Items from a data source
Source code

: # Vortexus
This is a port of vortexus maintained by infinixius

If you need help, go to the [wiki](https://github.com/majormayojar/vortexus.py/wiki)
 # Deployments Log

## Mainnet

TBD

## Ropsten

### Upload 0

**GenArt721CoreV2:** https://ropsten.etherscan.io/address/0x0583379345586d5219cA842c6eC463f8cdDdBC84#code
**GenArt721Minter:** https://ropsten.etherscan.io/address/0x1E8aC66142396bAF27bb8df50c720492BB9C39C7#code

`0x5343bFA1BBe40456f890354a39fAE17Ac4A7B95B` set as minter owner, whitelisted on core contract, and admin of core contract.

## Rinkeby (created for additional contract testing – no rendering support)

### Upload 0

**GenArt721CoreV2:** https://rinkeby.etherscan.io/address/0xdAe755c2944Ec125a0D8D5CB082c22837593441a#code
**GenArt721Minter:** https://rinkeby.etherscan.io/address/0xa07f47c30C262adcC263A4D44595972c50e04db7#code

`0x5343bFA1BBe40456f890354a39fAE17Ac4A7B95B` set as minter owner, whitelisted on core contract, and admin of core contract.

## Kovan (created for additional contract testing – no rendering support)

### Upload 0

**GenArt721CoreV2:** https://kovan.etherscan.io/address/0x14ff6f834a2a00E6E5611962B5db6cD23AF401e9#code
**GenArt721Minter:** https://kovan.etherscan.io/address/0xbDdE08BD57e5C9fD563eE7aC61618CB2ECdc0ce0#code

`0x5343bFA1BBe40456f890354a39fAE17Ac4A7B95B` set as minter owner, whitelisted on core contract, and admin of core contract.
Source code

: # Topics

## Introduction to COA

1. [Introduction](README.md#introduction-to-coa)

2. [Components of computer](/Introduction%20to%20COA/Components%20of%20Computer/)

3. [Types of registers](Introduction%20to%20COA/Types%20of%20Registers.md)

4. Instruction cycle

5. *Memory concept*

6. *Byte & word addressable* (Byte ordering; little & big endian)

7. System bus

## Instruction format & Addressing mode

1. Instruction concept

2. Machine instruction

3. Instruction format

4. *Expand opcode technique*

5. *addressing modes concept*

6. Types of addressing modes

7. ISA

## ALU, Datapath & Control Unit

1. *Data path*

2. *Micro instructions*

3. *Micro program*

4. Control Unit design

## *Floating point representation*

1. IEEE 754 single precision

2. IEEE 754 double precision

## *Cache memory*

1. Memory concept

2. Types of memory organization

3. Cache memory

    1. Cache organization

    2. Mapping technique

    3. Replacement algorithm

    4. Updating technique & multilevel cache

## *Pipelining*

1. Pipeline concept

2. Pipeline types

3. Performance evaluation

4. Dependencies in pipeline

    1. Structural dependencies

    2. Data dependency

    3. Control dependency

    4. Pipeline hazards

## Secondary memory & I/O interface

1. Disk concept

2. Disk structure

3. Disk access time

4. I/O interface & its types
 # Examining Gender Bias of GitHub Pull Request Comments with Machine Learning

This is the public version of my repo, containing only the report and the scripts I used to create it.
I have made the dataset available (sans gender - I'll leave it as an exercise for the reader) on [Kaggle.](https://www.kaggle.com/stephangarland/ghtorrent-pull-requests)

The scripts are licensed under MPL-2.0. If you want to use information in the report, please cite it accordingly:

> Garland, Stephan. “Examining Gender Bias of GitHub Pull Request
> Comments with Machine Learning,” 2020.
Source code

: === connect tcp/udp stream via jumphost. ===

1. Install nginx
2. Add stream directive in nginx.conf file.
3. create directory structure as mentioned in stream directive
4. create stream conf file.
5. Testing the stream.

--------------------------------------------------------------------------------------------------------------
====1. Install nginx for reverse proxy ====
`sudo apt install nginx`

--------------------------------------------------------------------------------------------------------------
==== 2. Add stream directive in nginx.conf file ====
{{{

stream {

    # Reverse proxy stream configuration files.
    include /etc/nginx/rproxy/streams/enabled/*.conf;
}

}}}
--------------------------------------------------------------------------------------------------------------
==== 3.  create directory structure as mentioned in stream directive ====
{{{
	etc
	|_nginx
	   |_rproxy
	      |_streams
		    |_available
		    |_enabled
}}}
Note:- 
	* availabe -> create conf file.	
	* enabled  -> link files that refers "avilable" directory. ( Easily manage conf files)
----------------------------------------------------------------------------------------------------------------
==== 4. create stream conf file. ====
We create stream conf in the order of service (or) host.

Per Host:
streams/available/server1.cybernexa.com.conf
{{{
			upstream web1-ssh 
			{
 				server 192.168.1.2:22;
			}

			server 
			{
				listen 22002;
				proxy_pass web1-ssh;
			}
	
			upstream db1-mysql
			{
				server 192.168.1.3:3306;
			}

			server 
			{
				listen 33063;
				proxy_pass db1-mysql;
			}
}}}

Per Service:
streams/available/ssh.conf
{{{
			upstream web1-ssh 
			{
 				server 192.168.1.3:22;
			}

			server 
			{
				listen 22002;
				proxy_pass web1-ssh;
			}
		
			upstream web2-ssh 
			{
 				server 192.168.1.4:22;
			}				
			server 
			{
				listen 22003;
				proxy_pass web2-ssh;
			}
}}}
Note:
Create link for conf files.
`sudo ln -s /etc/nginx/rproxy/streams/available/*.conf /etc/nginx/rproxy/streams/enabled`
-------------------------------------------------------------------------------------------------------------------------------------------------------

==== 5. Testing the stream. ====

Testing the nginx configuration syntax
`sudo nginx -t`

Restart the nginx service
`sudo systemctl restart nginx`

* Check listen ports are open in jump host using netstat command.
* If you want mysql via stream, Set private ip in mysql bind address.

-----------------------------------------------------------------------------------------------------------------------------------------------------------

▶ Work request:
Work out how many lines of the records contain "directory", and reply with the number alone.

▶ Answer to this problem:
3